TASK TO COMPLETE — Set down the data below in full, exactly as it reads, but without the pictures.

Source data
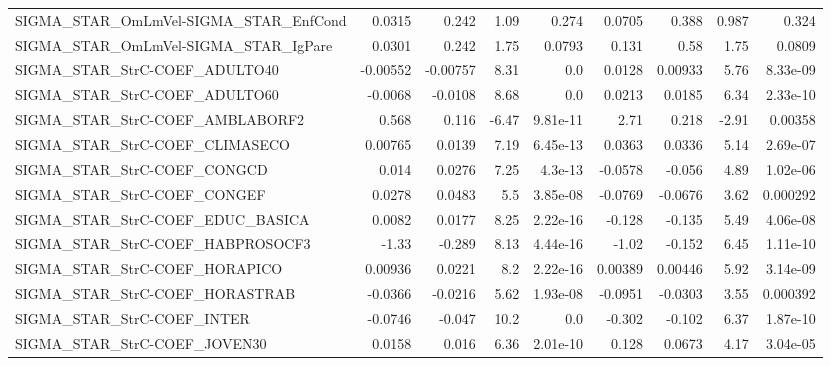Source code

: \begin{tabular}{lrrrrrrrr}
SIGMA\_STAR\_OmLmVel-SIGMA\_STAR\_EnfCond  &      0.0315 &        0.242 &     1.09 &    0.274 &     0.0705 &       0.388 &        0.987 &         0.324 \\
SIGMA\_STAR\_OmLmVel-SIGMA\_STAR\_IgPare   &      0.0301 &        0.242 &     1.75 &   0.0793 &      0.131 &        0.58 &         1.75 &        0.0809 \\
SIGMA\_STAR\_StrC-COEF\_ADULTO40          &    -0.00552 &     -0.00757 &     8.31 &      0.0 &     0.0128 &     0.00933 &         5.76 &      8.33e-09 \\
SIGMA\_STAR\_StrC-COEF\_ADULTO60          &     -0.0068 &      -0.0108 &     8.68 &      0.0 &     0.0213 &      0.0185 &         6.34 &      2.33e-10 \\
SIGMA\_STAR\_StrC-COEF\_AMBLABORF2        &       0.568 &        0.116 &    -6.47 & 9.81e-11 &       2.71 &       0.218 &        -2.91 &       0.00358 \\
SIGMA\_STAR\_StrC-COEF\_CLIMASECO         &     0.00765 &       0.0139 &     7.19 & 6.45e-13 &     0.0363 &      0.0336 &         5.14 &      2.69e-07 \\
SIGMA\_STAR\_StrC-COEF\_CONGCD            &       0.014 &       0.0276 &     7.25 &  4.3e-13 &    -0.0578 &      -0.056 &         4.89 &      1.02e-06 \\
SIGMA\_STAR\_StrC-COEF\_CONGEF            &      0.0278 &       0.0483 &      5.5 & 3.85e-08 &    -0.0769 &     -0.0676 &         3.62 &      0.000292 \\
SIGMA\_STAR\_StrC-COEF\_EDUC\_BASICA       &      0.0082 &       0.0177 &     8.25 & 2.22e-16 &     -0.128 &      -0.135 &         5.49 &      4.06e-08 \\
SIGMA\_STAR\_StrC-COEF\_HABPROSOCF3       &       -1.33 &       -0.289 &     8.13 & 4.44e-16 &      -1.02 &      -0.152 &         6.45 &      1.11e-10 \\
SIGMA\_STAR\_StrC-COEF\_HORAPICO          &     0.00936 &       0.0221 &      8.2 & 2.22e-16 &    0.00389 &     0.00446 &         5.92 &      3.14e-09 \\
SIGMA\_STAR\_StrC-COEF\_HORASTRAB         &     -0.0366 &      -0.0216 &     5.62 & 1.93e-08 &    -0.0951 &     -0.0303 &         3.55 &      0.000392 \\
SIGMA\_STAR\_StrC-COEF\_INTER             &     -0.0746 &       -0.047 &     10.2 &      0.0 &     -0.302 &      -0.102 &         6.37 &      1.87e-10 \\
SIGMA\_STAR\_StrC-COEF\_JOVEN30           &      0.0158 &        0.016 &     6.36 & 2.01e-10 &      0.128 &      0.0673 &         4.17 &      3.04e-05 \\

\end{tabular}
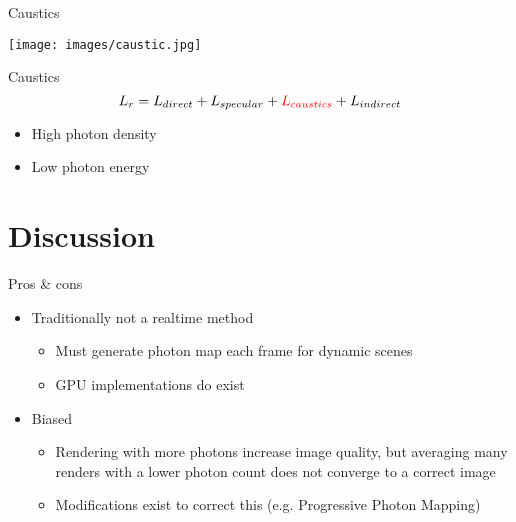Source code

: \documentclass{beamer}
\begin{document}
      \begin{frame}{Caustics}
        \begin{center} \texttt{[image: images/caustic.jpg]} \end{center}
      \end{frame}
      
      \begin{frame}{Caustics}
        \[
          L_r = L_{direct} + L_{specular} + {\color{red} L_{caustics}} + L_{indirect}
        \]

        \begin{itemize}
          \item<2-> High photon density
          \item<3-> Low photon energy
        \end{itemize}

      \end{frame}

  \section{Discussion}
    \begin{frame}{Pros \& cons}
        \begin{itemize}
          \item<2-> Traditionally not a realtime method
            \begin{itemize}
              \item<3-> Must generate photon map each frame for dynamic scenes
              \item<4-> GPU implementations do exist
            \end{itemize}
          \item<5-> Biased
            \begin{itemize}
              \item<6-> Rendering with more photons increase image quality, but averaging many renders with a lower photon count does not converge to a correct image
              \item<7-> Modifications exist to correct this (e.g. Progressive Photon Mapping)
            \end{itemize}
        \end{itemize}
    \end{frame}
\end{document}
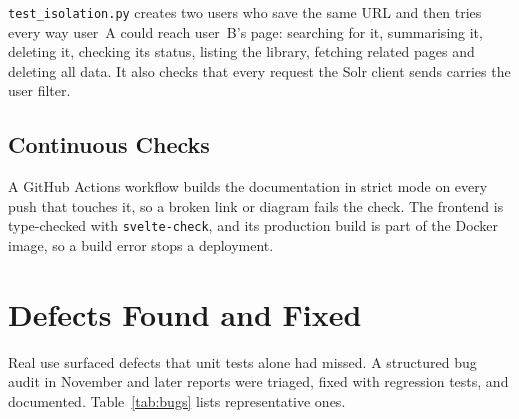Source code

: \texttt{test\_isolation.py} creates two users who save the same URL and then
tries every way user~A could reach user~B's page: searching for it,
summarising it, deleting it, checking its status, listing the library,
fetching related pages and deleting all data. It also checks that every
request the Solr client sends carries the user filter.

\subsection{Continuous Checks}

A GitHub Actions workflow builds the documentation in strict mode on every
push that touches it, so a broken link or diagram fails the check. The
frontend is type-checked with \texttt{svelte-check}, and its production
build is part of the Docker image, so a build error stops a deployment.

\section{Defects Found and Fixed}

Real use surfaced defects that unit tests alone had missed. A structured bug
audit in November and later reports were triaged, fixed with regression
tests, and documented. Table~\ref{tab:bugs} lists representative ones.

ANSWER TO THIS PROBLEM —
Source code

: \begin{tabular}{lrrrrrrrr}
SIGMA\_STAR\_OmLmVel-SIGMA\_STAR\_EnfCond  &      0.0315 &        0.242 &     1.09 &    0.274 &     0.0705 &       0.388 &        0.987 &         0.324 \\
SIGMA\_STAR\_OmLmVel-SIGMA\_STAR\_IgPare   &      0.0301 &        0.242 &     1.75 &   0.0793 &      0.131 &        0.58 &         1.75 &        0.0809 \\
SIGMA\_STAR\_StrC-COEF\_ADULTO40          &    -0.00552 &     -0.00757 &     8.31 &      0.0 &     0.0128 &     0.00933 &         5.76 &      8.33e-09 \\
SIGMA\_STAR\_StrC-COEF\_ADULTO60          &     -0.0068 &      -0.0108 &     8.68 &      0.0 &     0.0213 &      0.0185 &         6.34 &      2.33e-10 \\
SIGMA\_STAR\_StrC-COEF\_AMBLABORF2        &       0.568 &        0.116 &    -6.47 & 9.81e-11 &       2.71 &       0.218 &        -2.91 &       0.00358 \\
SIGMA\_STAR\_StrC-COEF\_CLIMASECO         &     0.00765 &       0.0139 &     7.19 & 6.45e-13 &     0.0363 &      0.0336 &         5.14 &      2.69e-07 \\
SIGMA\_STAR\_StrC-COEF\_CONGCD            &       0.014 &       0.0276 &     7.25 &  4.3e-13 &    -0.0578 &      -0.056 &         4.89 &      1.02e-06 \\
SIGMA\_STAR\_StrC-COEF\_CONGEF            &      0.0278 &       0.0483 &      5.5 & 3.85e-08 &    -0.0769 &     -0.0676 &         3.62 &      0.000292 \\
SIGMA\_STAR\_StrC-COEF\_EDUC\_BASICA       &      0.0082 &       0.0177 &     8.25 & 2.22e-16 &     -0.128 &      -0.135 &         5.49 &      4.06e-08 \\
SIGMA\_STAR\_StrC-COEF\_HABPROSOCF3       &       -1.33 &       -0.289 &     8.13 & 4.44e-16 &      -1.02 &      -0.152 &         6.45 &      1.11e-10 \\
SIGMA\_STAR\_StrC-COEF\_HORAPICO          &     0.00936 &       0.0221 &      8.2 & 2.22e-16 &    0.00389 &     0.00446 &         5.92 &      3.14e-09 \\
SIGMA\_STAR\_StrC-COEF\_HORASTRAB         &     -0.0366 &      -0.0216 &     5.62 & 1.93e-08 &    -0.0951 &     -0.0303 &         3.55 &      0.000392 \\
SIGMA\_STAR\_StrC-COEF\_INTER             &     -0.0746 &       -0.047 &     10.2 &      0.0 &     -0.302 &      -0.102 &         6.37 &      1.87e-10 \\
SIGMA\_STAR\_StrC-COEF\_JOVEN30           &      0.0158 &        0.016 &     6.36 & 2.01e-10 &      0.128 &      0.0673 &         4.17 &      3.04e-05 \\

\end{tabular}
Source code

: \documentclass{beamer}
\begin{document}
      \begin{frame}{Caustics}
        \begin{center} \texttt{[image: images/caustic.jpg]} \end{center}
      \end{frame}
      
      \begin{frame}{Caustics}
        \[
          L_r = L_{direct} + L_{specular} + {\color{red} L_{caustics}} + L_{indirect}
        \]

        \begin{itemize}
          \item<2-> High photon density
          \item<3-> Low photon energy
        \end{itemize}

      \end{frame}

  \section{Discussion}
    \begin{frame}{Pros \& cons}
        \begin{itemize}
          \item<2-> Traditionally not a realtime method
            \begin{itemize}
              \item<3-> Must generate photon map each frame for dynamic scenes
              \item<4-> GPU implementations do exist
            \end{itemize}
          \item<5-> Biased
            \begin{itemize}
              \item<6-> Rendering with more photons increase image quality, but averaging many renders with a lower photon count does not converge to a correct image
              \item<7-> Modifications exist to correct this (e.g. Progressive Photon Mapping)
            \end{itemize}
        \end{itemize}
    \end{frame}
\end{document}
Source code

: \texttt{test\_isolation.py} creates two users who save the same URL and then
tries every way user~A could reach user~B's page: searching for it,
summarising it, deleting it, checking its status, listing the library,
fetching related pages and deleting all data. It also checks that every
request the Solr client sends carries the user filter.

\subsection{Continuous Checks}

A GitHub Actions workflow builds the documentation in strict mode on every
push that touches it, so a broken link or diagram fails the check. The
frontend is type-checked with \texttt{svelte-check}, and its production
build is part of the Docker image, so a build error stops a deployment.

\section{Defects Found and Fixed}

Real use surfaced defects that unit tests alone had missed. A structured bug
audit in November and later reports were triaged, fixed with regression
tests, and documented. Table~\ref{tab:bugs} lists representative ones.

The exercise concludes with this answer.